=== Begin Enclosure ===

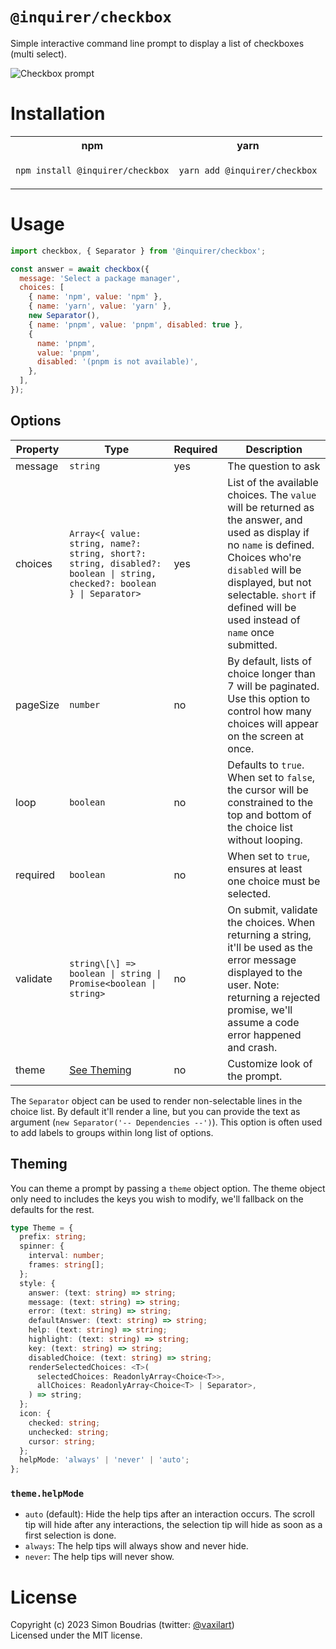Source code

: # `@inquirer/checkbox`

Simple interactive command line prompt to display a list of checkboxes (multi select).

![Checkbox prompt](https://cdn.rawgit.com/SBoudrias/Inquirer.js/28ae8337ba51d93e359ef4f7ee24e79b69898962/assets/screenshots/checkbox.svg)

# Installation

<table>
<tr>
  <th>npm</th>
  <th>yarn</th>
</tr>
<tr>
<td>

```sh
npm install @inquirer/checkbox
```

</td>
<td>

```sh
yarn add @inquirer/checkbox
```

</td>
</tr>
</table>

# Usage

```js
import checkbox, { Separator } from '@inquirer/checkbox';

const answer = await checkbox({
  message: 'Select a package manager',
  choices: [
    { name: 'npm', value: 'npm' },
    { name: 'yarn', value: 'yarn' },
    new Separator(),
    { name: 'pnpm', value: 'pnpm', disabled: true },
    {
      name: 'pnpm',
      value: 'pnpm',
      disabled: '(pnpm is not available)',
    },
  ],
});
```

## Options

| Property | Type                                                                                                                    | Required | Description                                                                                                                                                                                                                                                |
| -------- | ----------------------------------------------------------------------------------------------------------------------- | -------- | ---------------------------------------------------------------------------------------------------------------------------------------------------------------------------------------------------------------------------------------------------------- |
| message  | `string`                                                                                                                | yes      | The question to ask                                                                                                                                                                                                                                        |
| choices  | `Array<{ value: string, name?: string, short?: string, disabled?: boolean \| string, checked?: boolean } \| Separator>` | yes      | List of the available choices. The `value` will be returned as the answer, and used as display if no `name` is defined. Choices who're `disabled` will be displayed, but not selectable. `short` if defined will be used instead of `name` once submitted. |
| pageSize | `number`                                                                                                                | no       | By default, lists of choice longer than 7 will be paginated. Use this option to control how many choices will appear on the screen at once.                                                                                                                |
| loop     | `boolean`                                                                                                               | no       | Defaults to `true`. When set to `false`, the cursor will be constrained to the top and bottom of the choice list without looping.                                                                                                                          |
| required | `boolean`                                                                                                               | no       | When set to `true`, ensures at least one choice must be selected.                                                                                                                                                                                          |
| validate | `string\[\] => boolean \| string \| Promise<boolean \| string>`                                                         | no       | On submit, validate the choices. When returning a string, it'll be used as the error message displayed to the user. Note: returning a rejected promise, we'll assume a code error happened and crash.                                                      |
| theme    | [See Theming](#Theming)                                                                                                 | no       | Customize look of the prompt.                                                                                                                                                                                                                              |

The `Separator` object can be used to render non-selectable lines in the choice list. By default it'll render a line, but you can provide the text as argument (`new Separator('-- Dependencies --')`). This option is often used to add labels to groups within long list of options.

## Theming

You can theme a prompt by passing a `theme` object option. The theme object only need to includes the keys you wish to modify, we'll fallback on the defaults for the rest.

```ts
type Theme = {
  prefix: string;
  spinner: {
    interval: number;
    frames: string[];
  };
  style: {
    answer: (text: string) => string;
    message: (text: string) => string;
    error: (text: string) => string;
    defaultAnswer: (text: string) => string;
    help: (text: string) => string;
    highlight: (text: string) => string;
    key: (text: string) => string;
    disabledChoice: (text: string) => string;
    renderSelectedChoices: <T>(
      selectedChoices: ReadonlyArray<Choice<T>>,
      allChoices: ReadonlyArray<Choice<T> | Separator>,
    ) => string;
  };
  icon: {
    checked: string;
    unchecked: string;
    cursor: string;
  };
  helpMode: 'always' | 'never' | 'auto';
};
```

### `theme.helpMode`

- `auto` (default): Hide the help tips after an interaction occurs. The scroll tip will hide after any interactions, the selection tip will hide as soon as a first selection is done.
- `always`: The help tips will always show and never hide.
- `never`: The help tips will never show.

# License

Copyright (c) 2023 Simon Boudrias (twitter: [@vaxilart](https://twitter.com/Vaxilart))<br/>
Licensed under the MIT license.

=== End Enclosure ===
=== Begin Enclosure ===

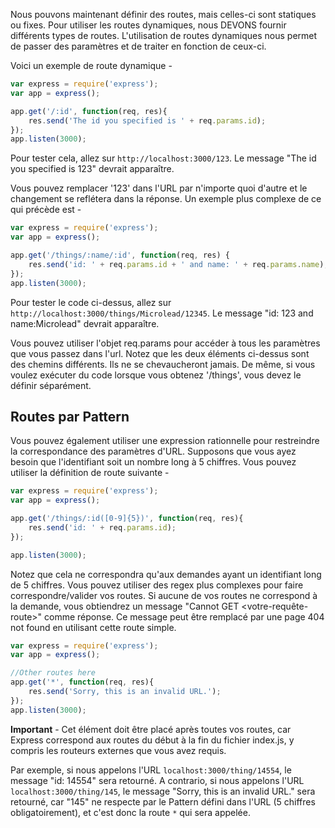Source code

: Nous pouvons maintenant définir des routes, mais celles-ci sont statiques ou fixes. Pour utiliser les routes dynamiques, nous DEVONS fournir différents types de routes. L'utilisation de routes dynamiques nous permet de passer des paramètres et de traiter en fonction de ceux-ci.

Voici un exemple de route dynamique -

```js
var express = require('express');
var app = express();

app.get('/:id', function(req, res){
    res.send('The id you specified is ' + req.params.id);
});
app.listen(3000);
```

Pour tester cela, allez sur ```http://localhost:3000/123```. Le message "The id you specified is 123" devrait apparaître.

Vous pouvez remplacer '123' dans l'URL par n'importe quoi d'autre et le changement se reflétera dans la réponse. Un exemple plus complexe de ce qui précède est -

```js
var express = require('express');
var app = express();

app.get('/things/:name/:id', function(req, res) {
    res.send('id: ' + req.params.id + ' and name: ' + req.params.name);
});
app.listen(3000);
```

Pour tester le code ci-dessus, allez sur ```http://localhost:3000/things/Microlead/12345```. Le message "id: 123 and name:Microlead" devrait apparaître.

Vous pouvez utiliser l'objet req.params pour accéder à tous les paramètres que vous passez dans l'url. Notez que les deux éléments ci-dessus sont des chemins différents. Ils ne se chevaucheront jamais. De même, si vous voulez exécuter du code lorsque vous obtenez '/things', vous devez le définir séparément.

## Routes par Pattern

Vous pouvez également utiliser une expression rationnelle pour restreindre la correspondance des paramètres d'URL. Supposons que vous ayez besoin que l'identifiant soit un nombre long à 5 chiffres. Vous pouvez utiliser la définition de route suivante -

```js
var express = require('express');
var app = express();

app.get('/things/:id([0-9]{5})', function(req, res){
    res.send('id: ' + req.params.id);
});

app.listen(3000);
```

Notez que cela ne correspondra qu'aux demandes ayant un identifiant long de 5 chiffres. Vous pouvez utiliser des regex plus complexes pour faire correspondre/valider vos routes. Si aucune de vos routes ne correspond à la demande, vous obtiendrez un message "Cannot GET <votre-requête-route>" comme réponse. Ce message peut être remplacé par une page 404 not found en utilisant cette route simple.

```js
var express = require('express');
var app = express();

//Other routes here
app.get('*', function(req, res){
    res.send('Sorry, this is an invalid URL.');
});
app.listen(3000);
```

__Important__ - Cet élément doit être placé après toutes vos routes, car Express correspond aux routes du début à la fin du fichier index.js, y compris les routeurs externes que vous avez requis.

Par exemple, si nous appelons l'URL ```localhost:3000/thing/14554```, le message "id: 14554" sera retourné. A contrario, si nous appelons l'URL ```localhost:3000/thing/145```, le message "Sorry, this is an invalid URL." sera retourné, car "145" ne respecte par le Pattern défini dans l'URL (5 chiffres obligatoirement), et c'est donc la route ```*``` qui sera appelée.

=== End Enclosure ===
=== Begin Enclosure ===

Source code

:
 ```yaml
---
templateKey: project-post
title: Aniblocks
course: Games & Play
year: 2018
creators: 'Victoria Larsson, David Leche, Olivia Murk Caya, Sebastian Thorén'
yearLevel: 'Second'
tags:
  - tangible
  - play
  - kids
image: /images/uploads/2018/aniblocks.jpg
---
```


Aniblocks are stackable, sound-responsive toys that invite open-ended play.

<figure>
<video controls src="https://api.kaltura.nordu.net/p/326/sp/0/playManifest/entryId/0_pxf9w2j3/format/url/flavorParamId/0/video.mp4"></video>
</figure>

=== End Enclosure ===

What to work on — Take every line from the records above that has the word "boolean" and copy it.

Answer below —
| choices  | `Array<{ value: string, name?: string, short?: string, disabled?: boolean \| string, checked?: boolean } \| Separator>` | yes      | List of the available choices. The `value` will be returned as the answer, and used as display if no `name` is defined. Choices who're `disabled` will be displayed, but not selectable. `short` if defined will be used instead of `name` once submitted. |
| loop     | `boolean`                                                                                                               | no       | Defaults to `true`. When set to `false`, the cursor will be constrained to the top and bottom of the choice list without looping.                                                                                                                          |
| required | `boolean`                                                                                                               | no       | When set to `true`, ensures at least one choice must be selected.                                                                                                                                                                                          |
| validate | `string\[\] => boolean \| string \| Promise<boolean \| string>`                                                         | no       | On submit, validate the choices. When returning a string, it'll be used as the error message displayed to the user. Note: returning a rejected promise, we'll assume a code error happened and crash.                                                      |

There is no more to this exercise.